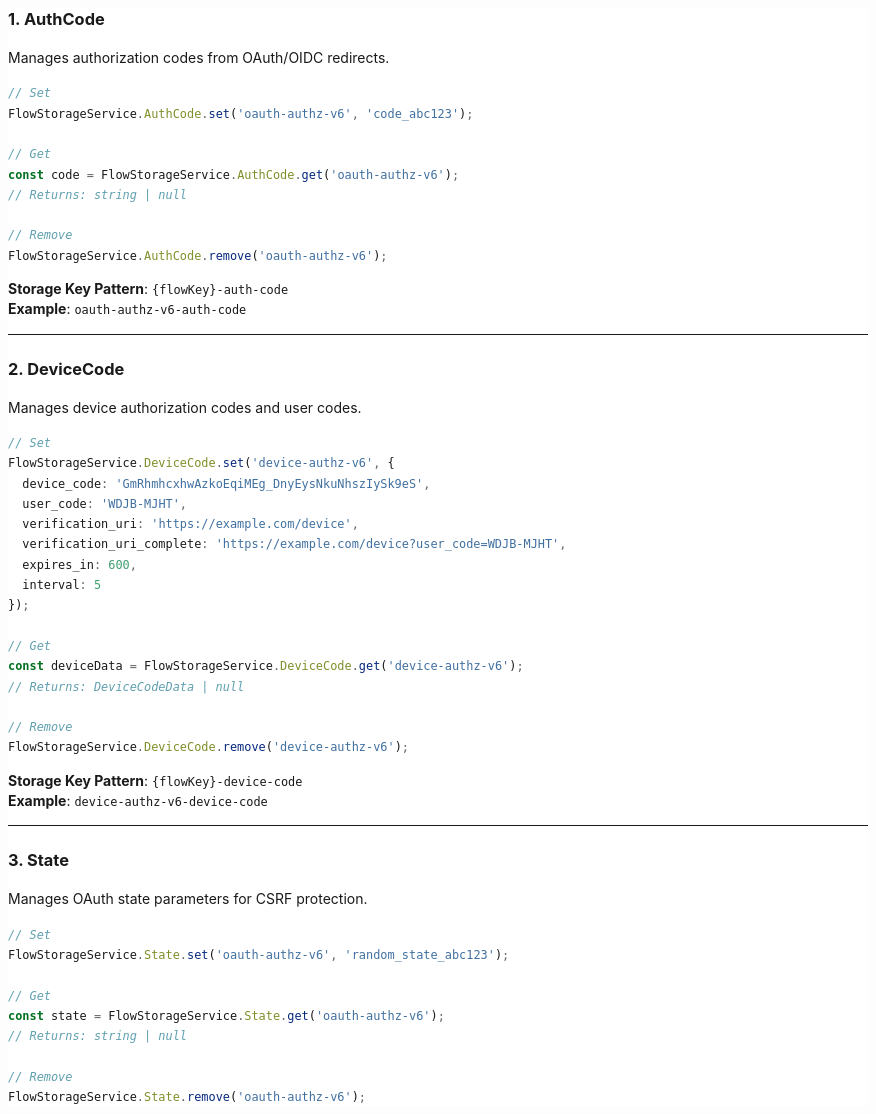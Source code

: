 ### 1. AuthCode

Manages authorization codes from OAuth/OIDC redirects.

```typescript
// Set
FlowStorageService.AuthCode.set('oauth-authz-v6', 'code_abc123');

// Get
const code = FlowStorageService.AuthCode.get('oauth-authz-v6');
// Returns: string | null

// Remove
FlowStorageService.AuthCode.remove('oauth-authz-v6');
```

**Storage Key Pattern**: `{flowKey}-auth-code`  
**Example**: `oauth-authz-v6-auth-code`

---

### 2. DeviceCode

Manages device authorization codes and user codes.

```typescript
// Set
FlowStorageService.DeviceCode.set('device-authz-v6', {
  device_code: 'GmRhmhcxhwAzkoEqiMEg_DnyEysNkuNhszIySk9eS',
  user_code: 'WDJB-MJHT',
  verification_uri: 'https://example.com/device',
  verification_uri_complete: 'https://example.com/device?user_code=WDJB-MJHT',
  expires_in: 600,
  interval: 5
});

// Get
const deviceData = FlowStorageService.DeviceCode.get('device-authz-v6');
// Returns: DeviceCodeData | null

// Remove
FlowStorageService.DeviceCode.remove('device-authz-v6');
```

**Storage Key Pattern**: `{flowKey}-device-code`  
**Example**: `device-authz-v6-device-code`

---

### 3. State

Manages OAuth state parameters for CSRF protection.

```typescript
// Set
FlowStorageService.State.set('oauth-authz-v6', 'random_state_abc123');

// Get
const state = FlowStorageService.State.get('oauth-authz-v6');
// Returns: string | null

// Remove
FlowStorageService.State.remove('oauth-authz-v6');
```
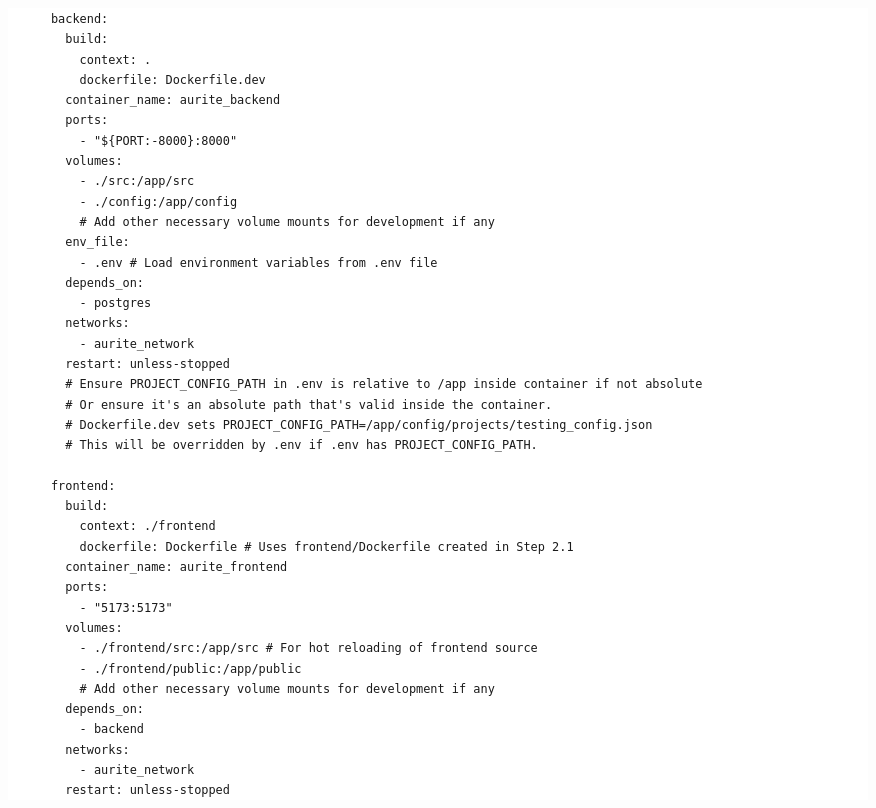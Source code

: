           backend:
            build:
              context: .
              dockerfile: Dockerfile.dev
            container_name: aurite_backend
            ports:
              - "${PORT:-8000}:8000"
            volumes:
              - ./src:/app/src
              - ./config:/app/config
              # Add other necessary volume mounts for development if any
            env_file:
              - .env # Load environment variables from .env file
            depends_on:
              - postgres
            networks:
              - aurite_network
            restart: unless-stopped
            # Ensure PROJECT_CONFIG_PATH in .env is relative to /app inside container if not absolute
            # Or ensure it's an absolute path that's valid inside the container.
            # Dockerfile.dev sets PROJECT_CONFIG_PATH=/app/config/projects/testing_config.json
            # This will be overridden by .env if .env has PROJECT_CONFIG_PATH.

          frontend:
            build:
              context: ./frontend
              dockerfile: Dockerfile # Uses frontend/Dockerfile created in Step 2.1
            container_name: aurite_frontend
            ports:
              - "5173:5173"
            volumes:
              - ./frontend/src:/app/src # For hot reloading of frontend source
              - ./frontend/public:/app/public
              # Add other necessary volume mounts for development if any
            depends_on:
              - backend
            networks:
              - aurite_network
            restart: unless-stopped
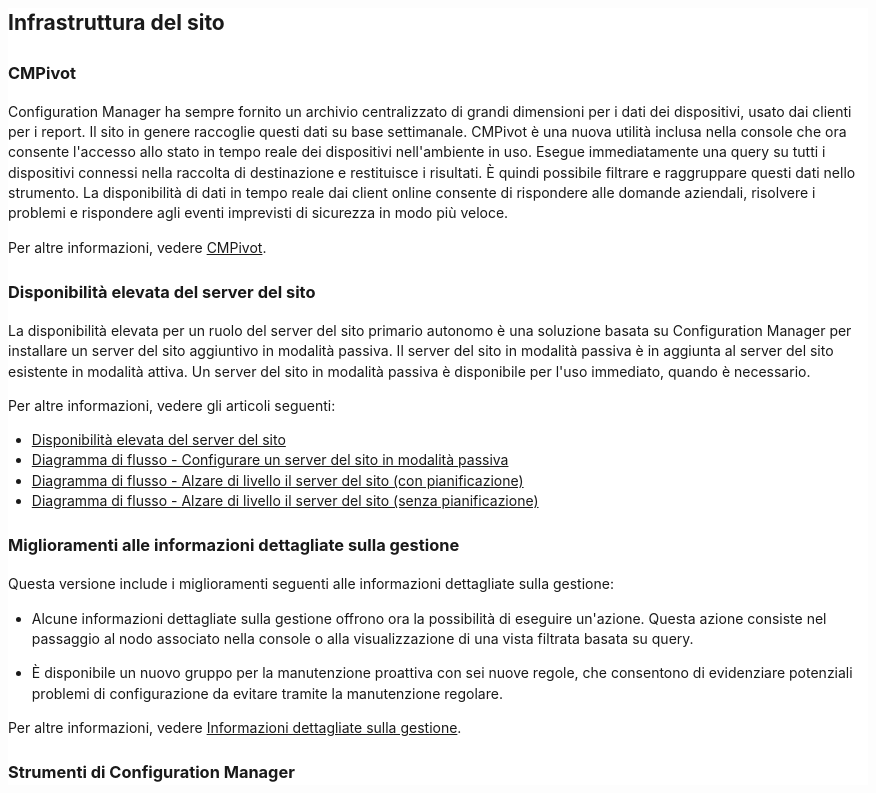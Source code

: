 



## <a name="site-infrastructure"></a>Infrastruttura del sito

### <a name="cmpivot"></a>CMPivot

Configuration Manager ha sempre fornito un archivio centralizzato di grandi dimensioni per i dati dei dispositivi, usato dai clienti per i report. Il sito in genere raccoglie questi dati su base settimanale. CMPivot è una nuova utilità inclusa nella console che ora consente l'accesso allo stato in tempo reale dei dispositivi nell'ambiente in uso. Esegue immediatamente una query su tutti i dispositivi connessi nella raccolta di destinazione e restituisce i risultati. È quindi possibile filtrare e raggruppare questi dati nello strumento. La disponibilità di dati in tempo reale dai client online consente di rispondere alle domande aziendali, risolvere i problemi e rispondere agli eventi imprevisti di sicurezza in modo più veloce. 

Per altre informazioni, vedere [CMPivot](../../servers/manage/cmpivot.md).  


### <a name="site-server-high-availability"></a>Disponibilità elevata del server del sito

La disponibilità elevata per un ruolo del server del sito primario autonomo è una soluzione basata su Configuration Manager per installare un server del sito aggiuntivo in modalità passiva. Il server del sito in modalità passiva è in aggiunta al server del sito esistente in modalità attiva. Un server del sito in modalità passiva è disponibile per l'uso immediato, quando è necessario. 

Per altre informazioni, vedere gli articoli seguenti: 
- [Disponibilità elevata del server del sito](../../servers/deploy/configure/site-server-high-availability.md) 
- [Diagramma di flusso - Configurare un server del sito in modalità passiva](../../servers/deploy/configure/passive-site-server-flowchart.md)
- [Diagramma di flusso - Alzare di livello il server del sito (con pianificazione)](../../servers/deploy/configure/promote-site-server-flowchart.md)
- [Diagramma di flusso - Alzare di livello il server del sito (senza pianificazione)](../../servers/deploy/configure/promote-site-server-unplanned-flowchart.md)


### <a name="improvements-to-management-insights"></a>Miglioramenti alle informazioni dettagliate sulla gestione
Questa versione include i miglioramenti seguenti alle informazioni dettagliate sulla gestione:  

- Alcune informazioni dettagliate sulla gestione offrono ora la possibilità di eseguire un'azione. Questa azione consiste nel passaggio al nodo associato nella console o alla visualizzazione di una vista filtrata basata su query.  

- È disponibile un nuovo gruppo per la manutenzione proattiva con sei nuove regole, che consentono di evidenziare potenziali problemi di configurazione da evitare tramite la manutenzione regolare.  

Per altre informazioni, vedere [Informazioni dettagliate sulla gestione](../../servers/manage/management-insights.md).


### <a name="configuration-manager-tools"></a>Strumenti di Configuration Manager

# WHAT THE EXERCISE ASKS
Search the data above for the word "codes" and show every line that has it.

# ANSWER
Manages authorization codes from OAuth/OIDC redirects.
Manages device authorization codes and user codes.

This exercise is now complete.